第三話 播磨の盗賊①
姫路城―当主の間。
武将たちは神妙な面持ちで官兵衛の方を向いている。
官兵衛は居並ぶ武将たちを見渡し、話を続けた。
「……そのため、我々は毛利や織田との戦いに備え、一刻も早く勢力を拡大する必要がございます」
彼は懐から書状を取り出し、床に広げる。
「丹波の国の領主、山名家と交渉を続けてまいりました。
当主の山名祐豊は、すでに高齢。これまで幾度となく隣国からの侵攻に悩まされてきました。

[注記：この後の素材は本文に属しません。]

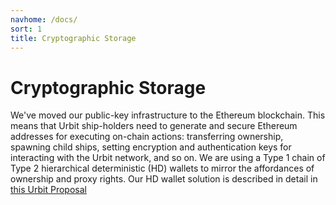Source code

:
 ```yaml
---
navhome: /docs/
sort: 1
title: Cryptographic Storage
---
```


# Cryptographic Storage

We've moved our public-key infrastructure to the Ethereum blockchain. This means
that Urbit ship-holders need to generate and secure Ethereum addresses
for executing on-chain actions: transferring ownership, spawning child
ships, setting encryption and authentication keys for interacting with the Urbit
network, and so on. We are using a Type 1 chain of Type 2 hierarchical
deterministic (HD) wallets to mirror the affordances of ownership and proxy
rights. Our HD wallet solution is described in detail in
[this Urbit Proposal](https://github.com/urbit/fora-posts/blob/master/proposals/posts/~2018.11.8..19.31.59..ba77.md)

</list>
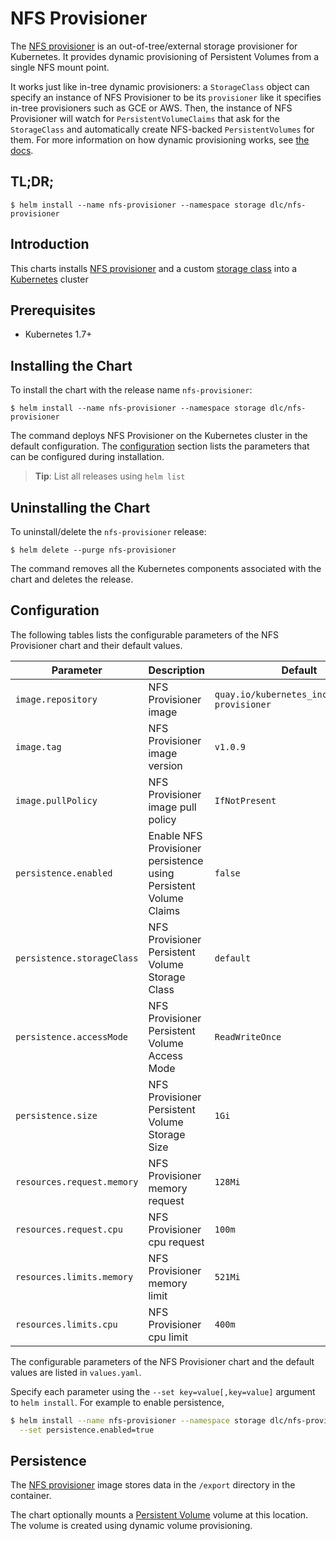 # NFS Provisioner

 The [NFS provisioner](https://github.com/kubernetes-incubator/external-storage/tree/master/nfs) is an out-of-tree/external storage provisioner for Kubernetes. It provides dynamic provisioning of Persistent Volumes from a single NFS mount point.

 It works just like in-tree dynamic provisioners: a `StorageClass` object can specify an instance of NFS Provisioner to be its `provisioner` like it specifies in-tree provisioners such as GCE or AWS. Then, the instance of NFS Provisioner will watch for `PersistentVolumeClaims` that ask for the `StorageClass` and automatically create NFS-backed `PersistentVolumes` for them. For more information on how dynamic provisioning works, see [the docs](http://kubernetes.io/docs/user-guide/persistent-volumes/).
## TL;DR;

 ```console
 $ helm install --name nfs-provisioner --namespace storage dlc/nfs-provisioner
 ```

## Introduction

 This charts installs [NFS provisioner](https://github.com/kubernetes-incubator/external-storage/tree/master/nfs) and a custom [storage class](https://kubernetes.io/docs/concepts/storage/storage-classes/) into a [Kubernetes](http://kubernetes.io) cluster

## Prerequisites

 - Kubernetes 1.7+

## Installing the Chart

 To install the chart with the release name `nfs-provisioner`:

 ```console
 $ helm install --name nfs-provisioner --namespace storage dlc/nfs-provisioner
 ```

 The command deploys NFS Provisioner on the Kubernetes cluster in the default configuration. The [configuration](#configuration) section lists the parameters that can be configured during installation.

 > **Tip**: List all releases using `helm list`

## Uninstalling the Chart

 To uninstall/delete the `nfs-provisioner` release:

 ```console
 $ helm delete --purge nfs-provisioner
 ```

 The command removes all the Kubernetes components associated with the chart and deletes the release.

## Configuration

 The following tables lists the configurable parameters of the NFS Provisioner chart and their default values.

 | Parameter               | Description                           | Default                                                    |
 | ----------------------- | ----------------------------------    | ---------------------------------------------------------- |
 | `image.repository` | NFS Provisioner image | `quay.io/kubernetes_incubator/nfs-provisioner` |
 | `image.tag` | NFS Provisioner image version | `v1.0.9` |
 | `image.pullPolicy` | NFS Provisioner image pull policy |  `IfNotPresent` |
 | `persistence.enabled` | Enable NFS Provisioner persistence using Persistent Volume Claims | `false` |
 | `persistence.storageClass` | NFS Provisioner Persistent Volume Storage Class | `default` |
 | `persistence.accessMode` | NFS Provisioner Persistent Volume Access Mode | `ReadWriteOnce` |
 | `persistence.size` | NFS Provisioner Persistent Volume Storage Size | `1Gi` |
 | `resources.request.memory` | NFS Provisioner memory request | `128Mi` |
 | `resources.request.cpu` | NFS Provisioner cpu request | `100m` |
 | `resources.limits.memory` | NFS Provisioner memory limit | `521Mi` |
 | `resources.limits.cpu` | NFS Provisioner cpu limit | `400m` |

 The configurable parameters of the NFS Provisioner  chart and the default values are listed in `values.yaml`.

 Specify each parameter using the `--set key=value[,key=value]` argument to `helm install`. For example to enable persistence,

 ```bash
 $ helm install --name nfs-provisioner --namespace storage dlc/nfs-provisioner \
   --set persistence.enabled=true
 ```

## Persistence

 The [NFS provisioner](https://github.com/kubernetes-incubator/external-storage/tree/master/nfs) image stores data in the `/export` directory in the container.

 The chart optionally mounts a [Persistent Volume](http://kubernetes.io/docs/user-guide/persistent-volumes/) volume at this location. The volume is created using dynamic volume provisioning.
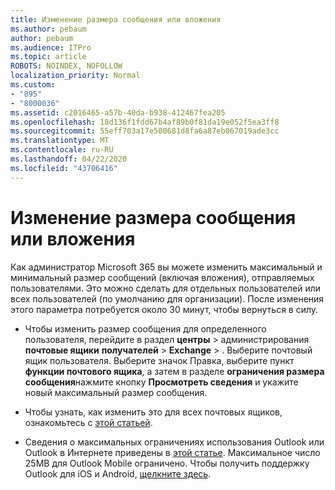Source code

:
 ```yaml
---
title: Изменение размера сообщения или вложения
ms.author: pebaum
author: pebaum
ms.audience: ITPro
ms.topic: article
ROBOTS: NOINDEX, NOFOLLOW
localization_priority: Normal
ms.custom:
- "895"
- "8000036"
ms.assetid: c2016465-a57b-40da-b938-412467fea205
ms.openlocfilehash: 18d136f1fdd67b4af89b0f81da19e052f5ea3ff8
ms.sourcegitcommit: 55eff703a17e500681d8fa6a87eb067019ade3cc
ms.translationtype: MT
ms.contentlocale: ru-RU
ms.lasthandoff: 04/22/2020
ms.locfileid: "43706416"
---
```

# <a name="changing-message-or-attachment-size"></a>Изменение размера сообщения или вложения

Как администратор Microsoft 365 вы можете изменить максимальный и минимальный размер сообщений (включая вложения), отправляемых пользователями. Это можно сделать для отдельных пользователей или всех пользователей (по умолчанию для организации). После изменения этого параметра потребуется около 30 минут, чтобы вернуться в силу.
  
- Чтобы изменить размер сообщения для определенного пользователя, перейдите в раздел **центры** \> администрирования **почтовые ящики** **получателей** \> **Exchange** \> . Выберите почтовый ящик пользователя. Выберите значок Правка, выберите пункт **функции почтового ящика**, а затем в разделе **ограничения размера сообщения**нажмите кнопку **Просмотреть сведения** и укажите новый максимальный размер сообщения.

- Чтобы узнать, как изменить это для всех почтовых ящиков, ознакомьтесь с [этой статьей](https://www.microsoft.com/microsoft-365/blog/2015/04/15/office-365-now-supports-larger-email-messages-up-to-150-mb/).

- Сведения о максимальных ограничениях использования Outlook или Outlook в Интернете приведены в [этой статье](https://technet.microsoft.com/library/exchange-online-limits.aspx#MessageLimits). Максимальное число 25MB для Outlook Mobile ограничено. Чтобы получить поддержку Outlook для iOS и Android, [щелкните здесь](https://support.office.com/article/Get-in-app-help-for-Outlook-for-iOS-and-Android-218a22d1-9fa5-4889-b689-de1c63493243).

もはや野心などはなく、家存続の保証をしてくれるのであれば、当家への臣従を約束すると申しております。」
政秀が瞳を輝かせ、身を乗り出す。
「おお! では戦をすることなく丹波を手に入れられるということじゃな!」
しかし官兵衛は、わずかに目を伏せ、続けた。
「ただ……以前より、山名家は妖怪に脅され、言いなりになり政をしていたとのこと。その妖怪を倒さねば、臣従の約束は果たせぬと……」
沈黙。
そして、一斉に叫んだ。
「また妖怪退治ー!?」
武将たちの嘆息が広間に響く。
その夜―。
官兵衛は、一人机に向かい筆を走らせていた。
燭台の灯りがゆらゆらと揺れ、彼の横顔をぼんやりと照らした。
「官兵衛……」
桜の控えめな声に、彼は顔を上げる。
「これは殿、どうされましたか」
振り向くと、そこには桜が立っていた。袖口を軽く握りしめ、不安げな表情を浮かべている。
「本当に政秀と官兵衛は来れないの?」
官兵衛は筆を置き、穏やかに苦笑した。
「申し訳ございませぬ。されど最近、毛利に不穏な動きがございます。近々、動きがあるかもしれませぬ。万が一に備え、政秀殿と私で留守を守るとともに、今後の対応を協議しなければなりません」
毛利家は赤松領の西に位置する大国。もし侵攻してくるとすれば一大事である。
官兵衛なりに色々とやる事があるのだろう。
桜は視線を落とし、小さく息を吐いた。
「そうなんだ……私たちだけで大丈夫かな」
官兵衛は微かに笑みを浮かべる。
「ご心配には及びませぬ。後のことは善助に任せております。
あの者は口数こそ少ないですが、冷静沈着で大きな失敗を犯しません。故に頼りにしておるのです」
官兵衛は確信に満ちた声で、さらに続けた。
「それに、宇喜多家へ援軍も頼んでおりますゆえ。」
桜は官兵衛の言葉を聞き、小さく頷いた。
「そうだね! 善助がいれば安心か」
しばしの沈黙の後、桜はふっと小さく笑った。
「官兵衛……さっきは妖怪退治と聞いて、『またか』って思っちゃった。でもね、本当は少し安心してるんだ」
官兵衛は目を細め、桜に向ける。
「……あの時、官兵衛に『天下を取れ』って言われてから、覚悟を決めたつもりだった。でもやっぱり、合戦で人が死ぬのを見るのが、辛いんだ……」
桜の声はかすかに震えていた。彼女の心の中に渦巻く葛藤が、その一言に凝縮されていた。
官兵衛は静かに頷き、深い眼差しで彼女を見つめた。
「……どうか、その気持ちをずっと持ち続けていただきたい」
桜は驚いたように目を見開く。
「そうすれば、この日ノ本は今よりずっと良い国になります。合戦のことは、我らにお任せください」
桜はしばらく黙っていたが、やがて小さく微笑み、力強く頷いた。
「……わかった! ありがとう、官兵衛。」
明るく微笑み、くるりと踵を返す。
「おやすみ!」
「おやすみなさいませ」
官兵衛は、去っていく桜の背をしばらく見送った後、再び筆を取り机に向かう。
静寂が戻る中、夜風だけがそっと城の中を吹き抜けていった。